PROBLEM TO WORK ON
Can you write out every line from the start of the records below through the line containing "05 Third-Party APIs: Work Day Scheduler", leaving out any pictures?

Stored items:
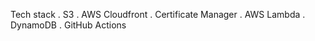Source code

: 




















Tech stack
. S3
. AWS Cloudfront 
. Certificate Manager
. AWS Lambda
. DynamoDB
. GitHub Actions 
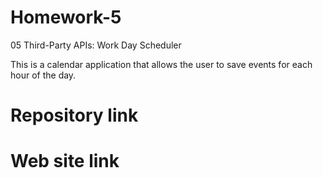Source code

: # Homework-5

05 Third-Party APIs: Work Day Scheduler

This is a  calendar application that allows the user to save events for each hour of the day.

    

# Repository link


# Web site link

EXPECTED OUTPUT
Source code

: 




















Tech stack
. S3
. AWS Cloudfront 
. Certificate Manager
. AWS Lambda
. DynamoDB
. GitHub Actions 
Source code

: # Homework-5

05 Third-Party APIs: Work Day Scheduler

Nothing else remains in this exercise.